[Records excerpted from a collection]
* * * *
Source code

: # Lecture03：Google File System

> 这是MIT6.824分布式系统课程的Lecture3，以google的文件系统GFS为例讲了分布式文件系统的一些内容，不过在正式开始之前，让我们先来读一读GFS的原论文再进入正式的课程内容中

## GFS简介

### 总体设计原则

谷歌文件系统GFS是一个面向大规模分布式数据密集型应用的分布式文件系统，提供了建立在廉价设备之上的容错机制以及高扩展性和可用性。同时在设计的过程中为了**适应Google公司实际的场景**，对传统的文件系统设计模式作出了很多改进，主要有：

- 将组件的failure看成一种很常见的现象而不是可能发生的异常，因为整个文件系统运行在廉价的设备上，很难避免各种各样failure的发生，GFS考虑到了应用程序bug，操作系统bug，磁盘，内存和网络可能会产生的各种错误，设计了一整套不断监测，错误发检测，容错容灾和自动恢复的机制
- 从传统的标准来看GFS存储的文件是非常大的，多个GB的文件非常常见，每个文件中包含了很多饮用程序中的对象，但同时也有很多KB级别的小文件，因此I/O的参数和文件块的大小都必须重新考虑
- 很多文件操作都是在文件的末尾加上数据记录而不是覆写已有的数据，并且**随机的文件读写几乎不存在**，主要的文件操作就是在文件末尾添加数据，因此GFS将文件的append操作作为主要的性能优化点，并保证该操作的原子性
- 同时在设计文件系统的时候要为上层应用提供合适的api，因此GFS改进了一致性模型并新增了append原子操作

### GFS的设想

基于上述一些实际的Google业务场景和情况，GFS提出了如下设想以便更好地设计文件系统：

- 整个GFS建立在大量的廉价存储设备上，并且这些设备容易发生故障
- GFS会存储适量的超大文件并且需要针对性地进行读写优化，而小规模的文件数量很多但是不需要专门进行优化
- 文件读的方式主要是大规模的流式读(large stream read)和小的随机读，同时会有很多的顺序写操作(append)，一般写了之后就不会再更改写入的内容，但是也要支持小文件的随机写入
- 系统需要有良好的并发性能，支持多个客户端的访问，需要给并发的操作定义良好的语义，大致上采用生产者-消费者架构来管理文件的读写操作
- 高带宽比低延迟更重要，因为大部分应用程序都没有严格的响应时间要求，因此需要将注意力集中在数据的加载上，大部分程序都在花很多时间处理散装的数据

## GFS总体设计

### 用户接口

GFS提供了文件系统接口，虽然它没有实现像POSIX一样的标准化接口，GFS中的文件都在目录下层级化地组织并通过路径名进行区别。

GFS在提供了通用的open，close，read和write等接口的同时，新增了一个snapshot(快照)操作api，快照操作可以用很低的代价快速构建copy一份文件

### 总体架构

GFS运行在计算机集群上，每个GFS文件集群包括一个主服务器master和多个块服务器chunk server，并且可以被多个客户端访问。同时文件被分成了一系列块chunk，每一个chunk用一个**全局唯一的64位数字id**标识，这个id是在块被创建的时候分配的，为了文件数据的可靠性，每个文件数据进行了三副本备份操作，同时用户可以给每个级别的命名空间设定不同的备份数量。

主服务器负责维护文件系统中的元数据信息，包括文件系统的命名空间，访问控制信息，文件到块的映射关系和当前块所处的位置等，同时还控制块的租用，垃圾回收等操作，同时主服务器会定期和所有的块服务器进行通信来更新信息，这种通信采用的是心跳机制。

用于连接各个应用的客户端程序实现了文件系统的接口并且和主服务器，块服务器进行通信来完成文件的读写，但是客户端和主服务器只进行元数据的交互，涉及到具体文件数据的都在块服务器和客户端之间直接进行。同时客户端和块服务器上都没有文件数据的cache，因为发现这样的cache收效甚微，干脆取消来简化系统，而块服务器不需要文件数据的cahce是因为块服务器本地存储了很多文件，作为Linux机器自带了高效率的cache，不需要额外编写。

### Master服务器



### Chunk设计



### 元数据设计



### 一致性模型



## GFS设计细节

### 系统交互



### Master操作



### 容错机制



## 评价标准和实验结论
* * * *
▶ Assigned task: This exercise requires that all of the entries be repeated exactly.

▶ Solution for this problem:
Source code

: # Lecture03：Google File System

> 这是MIT6.824分布式系统课程的Lecture3，以google的文件系统GFS为例讲了分布式文件系统的一些内容，不过在正式开始之前，让我们先来读一读GFS的原论文再进入正式的课程内容中

## GFS简介

### 总体设计原则

谷歌文件系统GFS是一个面向大规模分布式数据密集型应用的分布式文件系统，提供了建立在廉价设备之上的容错机制以及高扩展性和可用性。同时在设计的过程中为了**适应Google公司实际的场景**，对传统的文件系统设计模式作出了很多改进，主要有：

- 将组件的failure看成一种很常见的现象而不是可能发生的异常，因为整个文件系统运行在廉价的设备上，很难避免各种各样failure的发生，GFS考虑到了应用程序bug，操作系统bug，磁盘，内存和网络可能会产生的各种错误，设计了一整套不断监测，错误发检测，容错容灾和自动恢复的机制
- 从传统的标准来看GFS存储的文件是非常大的，多个GB的文件非常常见，每个文件中包含了很多饮用程序中的对象，但同时也有很多KB级别的小文件，因此I/O的参数和文件块的大小都必须重新考虑
- 很多文件操作都是在文件的末尾加上数据记录而不是覆写已有的数据，并且**随机的文件读写几乎不存在**，主要的文件操作就是在文件末尾添加数据，因此GFS将文件的append操作作为主要的性能优化点，并保证该操作的原子性
- 同时在设计文件系统的时候要为上层应用提供合适的api，因此GFS改进了一致性模型并新增了append原子操作

### GFS的设想

基于上述一些实际的Google业务场景和情况，GFS提出了如下设想以便更好地设计文件系统：

- 整个GFS建立在大量的廉价存储设备上，并且这些设备容易发生故障
- GFS会存储适量的超大文件并且需要针对性地进行读写优化，而小规模的文件数量很多但是不需要专门进行优化
- 文件读的方式主要是大规模的流式读(large stream read)和小的随机读，同时会有很多的顺序写操作(append)，一般写了之后就不会再更改写入的内容，但是也要支持小文件的随机写入
- 系统需要有良好的并发性能，支持多个客户端的访问，需要给并发的操作定义良好的语义，大致上采用生产者-消费者架构来管理文件的读写操作
- 高带宽比低延迟更重要，因为大部分应用程序都没有严格的响应时间要求，因此需要将注意力集中在数据的加载上，大部分程序都在花很多时间处理散装的数据

## GFS总体设计

### 用户接口

GFS提供了文件系统接口，虽然它没有实现像POSIX一样的标准化接口，GFS中的文件都在目录下层级化地组织并通过路径名进行区别。

GFS在提供了通用的open，close，read和write等接口的同时，新增了一个snapshot(快照)操作api，快照操作可以用很低的代价快速构建copy一份文件

### 总体架构

GFS运行在计算机集群上，每个GFS文件集群包括一个主服务器master和多个块服务器chunk server，并且可以被多个客户端访问。同时文件被分成了一系列块chunk，每一个chunk用一个**全局唯一的64位数字id**标识，这个id是在块被创建的时候分配的，为了文件数据的可靠性，每个文件数据进行了三副本备份操作，同时用户可以给每个级别的命名空间设定不同的备份数量。

主服务器负责维护文件系统中的元数据信息，包括文件系统的命名空间，访问控制信息，文件到块的映射关系和当前块所处的位置等，同时还控制块的租用，垃圾回收等操作，同时主服务器会定期和所有的块服务器进行通信来更新信息，这种通信采用的是心跳机制。

用于连接各个应用的客户端程序实现了文件系统的接口并且和主服务器，块服务器进行通信来完成文件的读写，但是客户端和主服务器只进行元数据的交互，涉及到具体文件数据的都在块服务器和客户端之间直接进行。同时客户端和块服务器上都没有文件数据的cache，因为发现这样的cache收效甚微，干脆取消来简化系统，而块服务器不需要文件数据的cahce是因为块服务器本地存储了很多文件，作为Linux机器自带了高效率的cache，不需要额外编写。

### Master服务器



### Chunk设计



### 元数据设计



### 一致性模型



## GFS设计细节

### 系统交互



### Master操作



### 容错机制



## 评价标准和实验结论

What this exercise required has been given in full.